Esa eficacia universal de sus frases, de su universo, son una prueba más de que existe un solo lenguaje universal, como existen idiomas, y que para comunicar con eficacia una idea el escritor debe conocer o comprender esa clave, esa estructura convencional, esa caligrafía. La estructura aristotélica de una puesta en escena es también una caligrafía. Si no la usas, si la violas, el lector no la pilla. No la comprende. Muchos autores se atreven a querer subvertir esas reglas a veces por ética, una ética realista, pero de ser violada esta convención, puede volver difícil y ajeno el texto en que debe reconocerse el lector. Yo creo que el problema es erótico, el problema está en la erótica del aprendizaje, en la noción de merecimiento. Se cree que comprender la hechura de esta caligrafía, es decir, comprender esa eficacia, es fácil, es barata. Y no lo es.
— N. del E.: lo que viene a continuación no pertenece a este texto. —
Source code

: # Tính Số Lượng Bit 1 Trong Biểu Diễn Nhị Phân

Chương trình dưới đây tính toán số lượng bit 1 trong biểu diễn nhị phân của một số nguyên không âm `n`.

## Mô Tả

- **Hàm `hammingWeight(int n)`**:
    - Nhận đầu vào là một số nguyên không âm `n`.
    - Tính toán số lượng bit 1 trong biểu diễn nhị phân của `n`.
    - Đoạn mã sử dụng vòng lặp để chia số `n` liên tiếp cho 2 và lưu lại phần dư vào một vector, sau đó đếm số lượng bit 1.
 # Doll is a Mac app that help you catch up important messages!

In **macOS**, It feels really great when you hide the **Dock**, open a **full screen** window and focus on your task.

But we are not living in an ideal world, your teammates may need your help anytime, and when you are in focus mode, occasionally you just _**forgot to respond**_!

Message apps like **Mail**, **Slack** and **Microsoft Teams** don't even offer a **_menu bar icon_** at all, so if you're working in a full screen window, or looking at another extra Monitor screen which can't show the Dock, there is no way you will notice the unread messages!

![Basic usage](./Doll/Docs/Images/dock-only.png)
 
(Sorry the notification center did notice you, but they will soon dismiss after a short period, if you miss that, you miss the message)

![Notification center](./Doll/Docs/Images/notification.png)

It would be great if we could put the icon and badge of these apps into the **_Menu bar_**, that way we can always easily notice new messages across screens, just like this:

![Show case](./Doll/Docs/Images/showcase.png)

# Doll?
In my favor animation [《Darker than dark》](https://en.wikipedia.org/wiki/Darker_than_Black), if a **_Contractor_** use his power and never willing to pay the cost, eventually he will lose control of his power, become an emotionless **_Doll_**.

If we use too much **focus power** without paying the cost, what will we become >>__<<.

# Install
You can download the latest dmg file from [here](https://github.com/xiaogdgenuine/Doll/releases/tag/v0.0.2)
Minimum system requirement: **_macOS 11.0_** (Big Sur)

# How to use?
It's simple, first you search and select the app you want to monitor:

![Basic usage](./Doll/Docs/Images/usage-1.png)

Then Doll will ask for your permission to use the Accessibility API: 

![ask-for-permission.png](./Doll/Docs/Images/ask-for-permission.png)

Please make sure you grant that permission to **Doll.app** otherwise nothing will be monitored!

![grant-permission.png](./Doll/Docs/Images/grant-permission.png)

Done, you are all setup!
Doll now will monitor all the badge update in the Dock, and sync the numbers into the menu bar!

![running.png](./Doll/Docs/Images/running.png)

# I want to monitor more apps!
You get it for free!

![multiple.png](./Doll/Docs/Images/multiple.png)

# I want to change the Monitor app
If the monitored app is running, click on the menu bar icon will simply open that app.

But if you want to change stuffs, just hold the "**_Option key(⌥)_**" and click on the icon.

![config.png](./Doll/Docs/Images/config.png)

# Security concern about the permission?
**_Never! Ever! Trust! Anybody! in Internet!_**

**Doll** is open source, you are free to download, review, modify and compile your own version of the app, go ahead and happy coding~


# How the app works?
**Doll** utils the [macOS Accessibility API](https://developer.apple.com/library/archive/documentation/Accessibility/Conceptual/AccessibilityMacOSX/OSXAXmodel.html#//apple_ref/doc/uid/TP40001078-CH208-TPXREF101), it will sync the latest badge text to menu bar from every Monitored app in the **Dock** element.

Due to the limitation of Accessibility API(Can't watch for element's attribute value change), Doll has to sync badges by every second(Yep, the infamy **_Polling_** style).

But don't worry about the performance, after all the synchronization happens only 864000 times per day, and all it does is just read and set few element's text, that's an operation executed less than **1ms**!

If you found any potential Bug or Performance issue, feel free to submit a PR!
El garciamarquismo marcó mi primer acercamiento a la literatura y al periodismo. Y ya basta, estaba harto de él. Incluso allí, en el Cine Riviera, viendo Nueve vidas, la película de su hijo Rodrigo García lo olvidé. ¡Se me olvidó que el gran Maestro de mi adolescencia estaba mirando una película conmigo! Y terminé pensando que su hijo, totalmente minimalista, lo había superado. Casi al final del filme hubo un apagón que interrumpió la función, estaba oscuro y suspendieron. Cuando abrieron la puerta de salida, recordé que el maestro estaba allí, en mi mismo cine. Alcé el cuello y pude ver que ya no estaba en la butaca que ocupó, tampoco Mercedes. Entonces me di cuenta de algo simple, y sobre lo que sigo volviendo constantemente, el problema es que uno se va convirtiendo en otra persona a medida que pasa el tiempo.
Un autor no está obligado a amar a sus lectores. Su acto de amor comienza y termina en la obra que realizó. Por eso es inútil gritarle Maestro, o estrecharle la mano con fuerza o sentir algún tipo de veneración hacia él. De la misma manera un lector no debe sentir veneración hacia un hombre que escribe libros. Su acto de amor comienza y termina en el libro que escribió. Ambos deben dejarse en paz mutuamente.